When it comes to the songs, a lot deal with death, but more importantly they conjure up Americana themes a lot like the view of pre-industrial America later featured in the film Days of Heaven. Cash avoids too many romance songs and manages to focus on farm and country life without any hint of rural naiveté. This might be called the first concept album he did, though the concept is pretty mild. The opener “Drink to Me” is an adaptation of the old English song “Drink to Me Only With Thine Eyes” (which was based on a 1616 poem by Ben Jonson derived from Greek verses by Philostratus). On the posthumously-released Personal File Cash revealed that it was the first song he ever performed publicly, for a high school event. It also was the song the little owlet Owl Jolson didn’t want to sing in the classic 1936 Merrie Melodies cartoon by Tex Avery “I Love to Singa.” “I Want to Go Home” is also an adaptation, of “The John B. Sails,” which would be performed with greater success by The Beach Boys as “Sloop John B” on Pet Sounds a few years later.

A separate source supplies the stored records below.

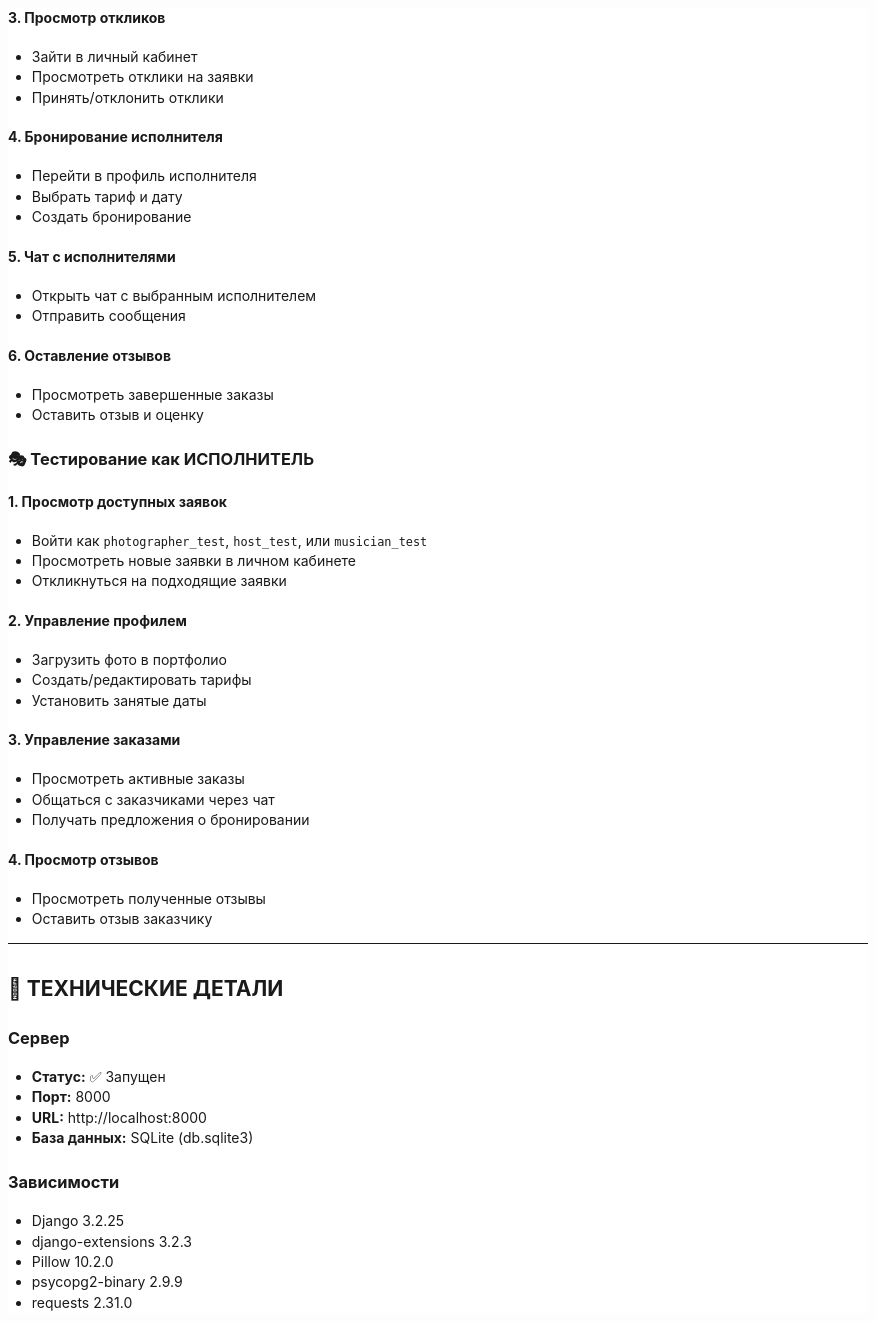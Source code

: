 #### 3. Просмотр откликов
- Зайти в личный кабинет
- Просмотреть отклики на заявки
- Принять/отклонить отклики

#### 4. Бронирование исполнителя
- Перейти в профиль исполнителя
- Выбрать тариф и дату
- Создать бронирование

#### 5. Чат с исполнителями
- Открыть чат с выбранным исполнителем
- Отправить сообщения

#### 6. Оставление отзывов
- Просмотреть завершенные заказы
- Оставить отзыв и оценку

### 🎭 Тестирование как ИСПОЛНИТЕЛЬ

#### 1. Просмотр доступных заявок
- Войти как `photographer_test`, `host_test`, или `musician_test`
- Просмотреть новые заявки в личном кабинете
- Откликнуться на подходящие заявки

#### 2. Управление профилем
- Загрузить фото в портфолио
- Создать/редактировать тарифы
- Установить занятые даты

#### 3. Управление заказами
- Просмотреть активные заказы
- Общаться с заказчиками через чат
- Получать предложения о бронировании

#### 4. Просмотр отзывов
- Просмотреть полученные отзывы
- Оставить отзыв заказчику

---

## 🔧 ТЕХНИЧЕСКИЕ ДЕТАЛИ

### Сервер
- **Статус:** ✅ Запущен
- **Порт:** 8000
- **URL:** http://localhost:8000
- **База данных:** SQLite (db.sqlite3)

### Зависимости
- Django 3.2.25
- django-extensions 3.2.3
- Pillow 10.2.0
- psycopg2-binary 2.9.9
- requests 2.31.0
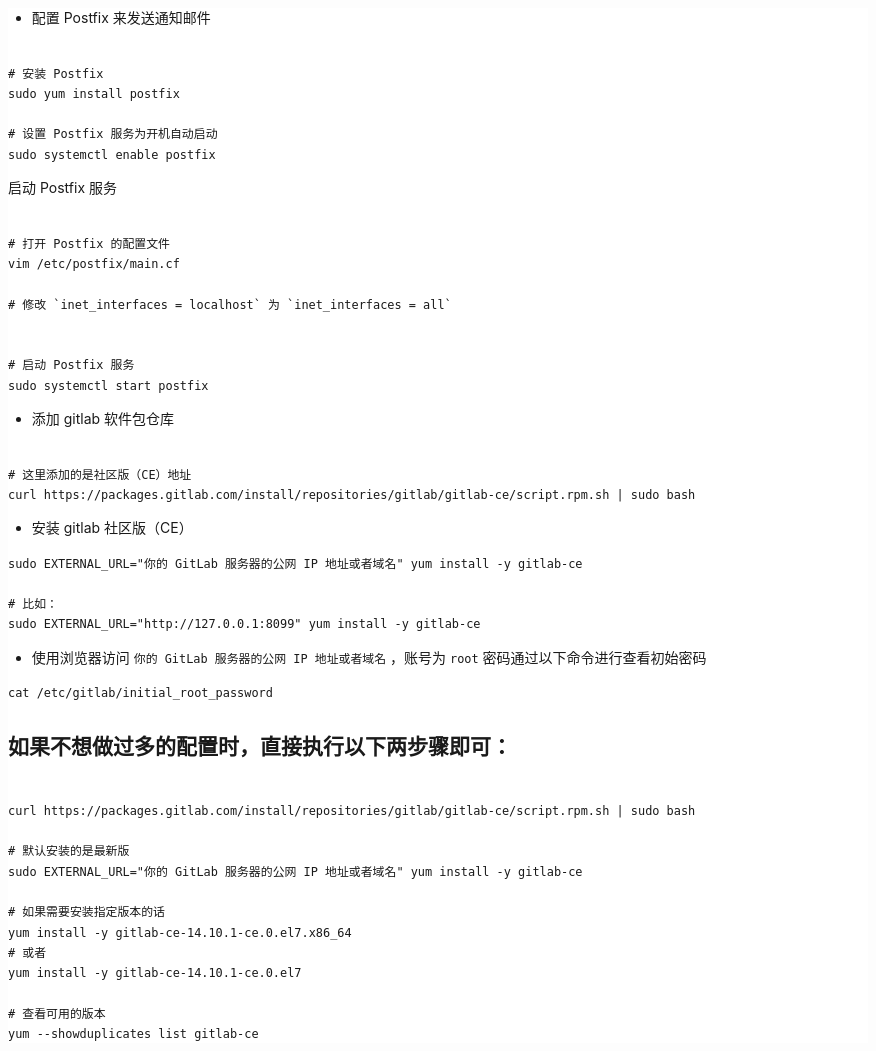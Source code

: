 - 配置 Postfix 来发送通知邮件

```shell

# 安装 Postfix
sudo yum install postfix

# 设置 Postfix 服务为开机自动启动
sudo systemctl enable postfix

```

启动 Postfix 服务

```shell

# 打开 Postfix 的配置文件
vim /etc/postfix/main.cf

# 修改 `inet_interfaces = localhost` 为 `inet_interfaces = all`


# 启动 Postfix 服务
sudo systemctl start postfix
```

- 添加 gitlab 软件包仓库

```shell

# 这里添加的是社区版（CE）地址
curl https://packages.gitlab.com/install/repositories/gitlab/gitlab-ce/script.rpm.sh | sudo bash

```

- 安装 gitlab 社区版（CE）

```
sudo EXTERNAL_URL="你的 GitLab 服务器的公网 IP 地址或者域名" yum install -y gitlab-ce

# 比如：
sudo EXTERNAL_URL="http://127.0.0.1:8099" yum install -y gitlab-ce
```

- 使用浏览器访问 `你的 GitLab 服务器的公网 IP 地址或者域名` ，账号为 `root` 密码通过以下命令进行查看初始密码

```shell
cat /etc/gitlab/initial_root_password
```

## 如果不想做过多的配置时，直接执行以下两步骤即可：

```shell

curl https://packages.gitlab.com/install/repositories/gitlab/gitlab-ce/script.rpm.sh | sudo bash

# 默认安装的是最新版
sudo EXTERNAL_URL="你的 GitLab 服务器的公网 IP 地址或者域名" yum install -y gitlab-ce

# 如果需要安装指定版本的话 
yum install -y gitlab-ce-14.10.1-ce.0.el7.x86_64
# 或者
yum install -y gitlab-ce-14.10.1-ce.0.el7

# 查看可用的版本
yum --showduplicates list gitlab-ce
```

Most listeners will probably want to head to other Cash recordings first, and come back to this if they like his early 60s material to see how he arrived there. This one is still pretty welcoming, suitable for repeat listens, and really one of the more durable albums of Cash’s whole career. It isn’t just an offering from the “Johnny Cash” persona. It comes closer to revealing the guy who created the persona of “Johnny Cash” than anything else to this point, and even much of what came later.